Moreover, time is running out. Even though “Grace and Frankie” has been renewed for Season 6, there’s always been a sense of covetous appreciation around the set. Fonda and Tomlin want to make more seasons, more often. Kauffman has been making the rounds to panels and press, excited to talk about subject matter (and a show) she loves. Six seasons is a long run for a series. How much longer can it last? How fresh can it remain? When will it be time to say goodbye, and what do they want to do before then?
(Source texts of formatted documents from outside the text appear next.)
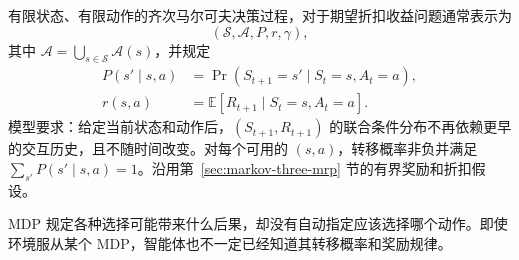 \documentclass[UTF8]{ctexart}
\begin{document}
\begin{definition}[马尔可夫决策过程]
有限状态、有限动作的齐次马尔可夫决策过程，对于期望折扣收益问题通常表示为
\[
  (\mathcal S,\mathcal A,P,r,\gamma),
\]
其中 $\mathcal A=\bigcup_{s\in\mathcal S}\mathcal A(s)$，并规定
\begin{equation}
  \begin{aligned}
    P(s'\mid s,a)&=\Pr(S_{t+1}=s'\mid S_t=s,A_t=a),\\
    r(s,a)&=\mathbb E[R_{t+1}\mid S_t=s,A_t=a].
  \end{aligned}
  \label{eq:markov-three-mdp-model}
\end{equation}
模型要求：给定当前状态和动作后，$(S_{t+1},R_{t+1})$ 的联合条件分布不再依赖更早的交互历史，且不随时间改变。对每个可用的 $(s,a)$，转移概率非负并满足 $\sum_{s'}P(s'\mid s,a)=1$。沿用第~\ref{sec:markov-three-mrp} 节的有界奖励和折扣假设。
\end{definition}

MDP 规定各种选择可能带来什么后果，却没有自动指定应该选择哪个动作。即使环境服从某个 MDP，智能体也不一定已经知道其转移概率和奖励规律。
\end{document}

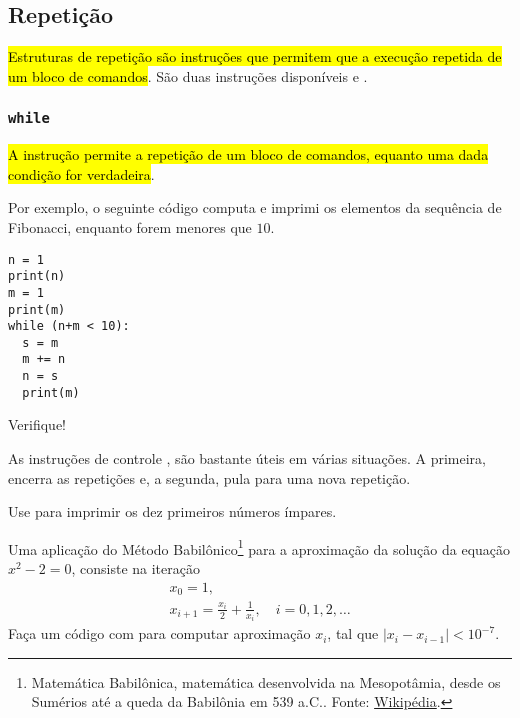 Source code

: \documentclass[a4paper,10pt,twoside]{article}
\begin{document}
\subsection{Repetição}

\hl{Estruturas de repetição são instruções que permitem que a execução repetida de um bloco de comandos}. São duas instruções disponíveis {\PYTHONwhile} e {\PYTHONfor}.

\subsubsection{\texttt{while}}

\hl{A instrução {\PYTHONwhile} permite a repetição de um bloco de comandos, equanto uma dada condição for verdadeira}. 

Por exemplo, o seguinte código computa e imprimi os elementos da sequência de Fibonacci{\fibonacci}, enquanto forem menores que $10$.

\begin{lstlisting}
n = 1
print(n)
m = 1
print(m)
while (n+m < 10):
  s = m
  m += n
  n = s
  print(m)
\end{lstlisting}

Verifique!

\begin{obs}
  As instruções de controle {\PYTHONbreak}, {\PYTHONcontinue} são bastante úteis em várias situações. A primeira, encerra as repetições e, a segunda, pula para uma nova repetição.
\end{obs}

\begin{exr}
  Use {\PYTHONwhile} para imprimir os dez primeiros números ímpares.
\end{exr}

\begin{exr}
  Uma aplicação do Método Babilônico\footnote{Matemática Babilônica, matemática desenvolvida na Mesopotâmia, desde os Sumérios até a queda da Babilônia em 539 a.C.. Fonte: \href{https://pt.wikipedia.org/wiki/Matem\%C3\%A1tica\_babil\%C3\%B4nica}{Wikipédia}.} para a aproximação da solução da equação $x^2-2 = 0$, consiste na iteração
  \begin{gather}
    x_0 = 1,\\
    x_{i+1} = \frac{x_i}{2} + \frac{1}{x_i},\quad i=0,1,2,\ldots
  \end{gather}
  Faça um código com {\PYTHONwhile} para computar aproximação $x_{i}$, tal que $|x_{i}-x_{i-1}|<10^{-7}$.
\end{exr}
\end{document}
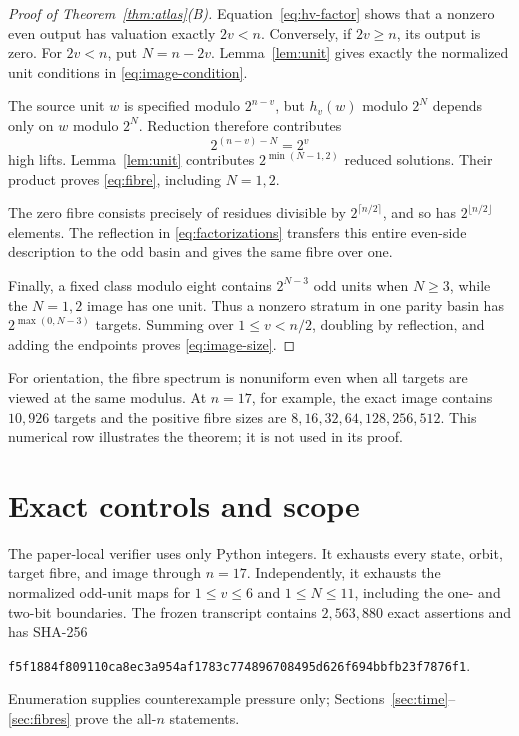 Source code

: \documentclass[a4paper,10pt]{amsart}
\theoremstyle{remark}
\begin{document}
\begin{proof}[Proof of Theorem~\ref{thm:atlas}(B)]
Equation~\eqref{eq:hv-factor} shows that a nonzero even output has valuation
exactly $2v<n$.  Conversely, if $2v\geq n$, its output is zero.  For
$2v<n$, put $N=n-2v$.  Lemma~\ref{lem:unit} gives exactly the normalized
unit conditions in \eqref{eq:image-condition}.

The source unit $w$ is specified modulo $2^{n-v}$, but $h_v(w)$ modulo
$2^N$ depends only on $w$ modulo $2^N$.  Reduction therefore contributes
\[
 2^{(n-v)-N}=2^v
\]
high lifts.  Lemma~\ref{lem:unit} contributes
$2^{\min(N-1,2)}$ reduced solutions.  Their product proves
\eqref{eq:fibre}, including $N=1,2$.

The zero fibre consists precisely of residues divisible by
$2^{\lceil n/2\rceil}$, and so has $2^{\lfloor n/2\rfloor}$ elements.
The reflection in \eqref{eq:factorizations} transfers this entire even-side
description to the odd basin and gives the same fibre over one.

Finally, a fixed class modulo eight contains $2^{N-3}$ odd units when
$N\geq3$, while the $N=1,2$ image has one unit.  Thus a nonzero stratum in
one parity basin has $2^{\max(0,N-3)}$ targets.  Summing over
$1\leq v<n/2$, doubling by reflection, and adding the endpoints proves
\eqref{eq:image-size}.
\end{proof}

For orientation, the fibre spectrum is nonuniform even when all targets are
viewed at the same modulus.  At $n=17$, for example, the exact image contains
$10{,}926$ targets and the positive fibre sizes are
$8,16,32,64,128,256,512$.  This numerical row illustrates the theorem; it is
not used in its proof.

\section{Exact controls and scope}\label{sec:controls}

The paper-local verifier uses only Python integers.  It exhausts every state,
orbit, target fibre, and image through $n=17$.  Independently, it exhausts
the normalized odd-unit maps for $1\leq v\leq6$ and $1\leq N\leq11$,
including the one- and two-bit boundaries.  The frozen transcript contains
$2{,}563{,}880$ exact assertions and has SHA-256
\begin{center}
\small\texttt{f5f1884f809110ca8ec3a954af1783c774896708495d626f694bbfb23f7876f1}.
\end{center}
Enumeration supplies counterexample pressure only; Sections~\ref{sec:time}--
\ref{sec:fibres} prove the all-$n$ statements.
\end{document}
With age comes experience, with experience wisdom, and the power trio behind “Grace and Frankie” know to appreciate a good thing while it’s happening.
Seniors are often told they’ve “earned the right” to walk slowly, drive slowly, and live slowly, while the rest of the world speeds by. But Grace and Frankie have also earned the right to live as they please, whether it fits the traditional mold or not. The same goes for their creators, who’ve earned the right to make whatever show they please. Time may be a flat circle, where certain melodies loop over and over again, but these ladies just want to find a way to keep the record spinning a little longer.
“Grace and Frankie” Season 5 is streaming now on Netflix. The series has already been renewed for a sixth season.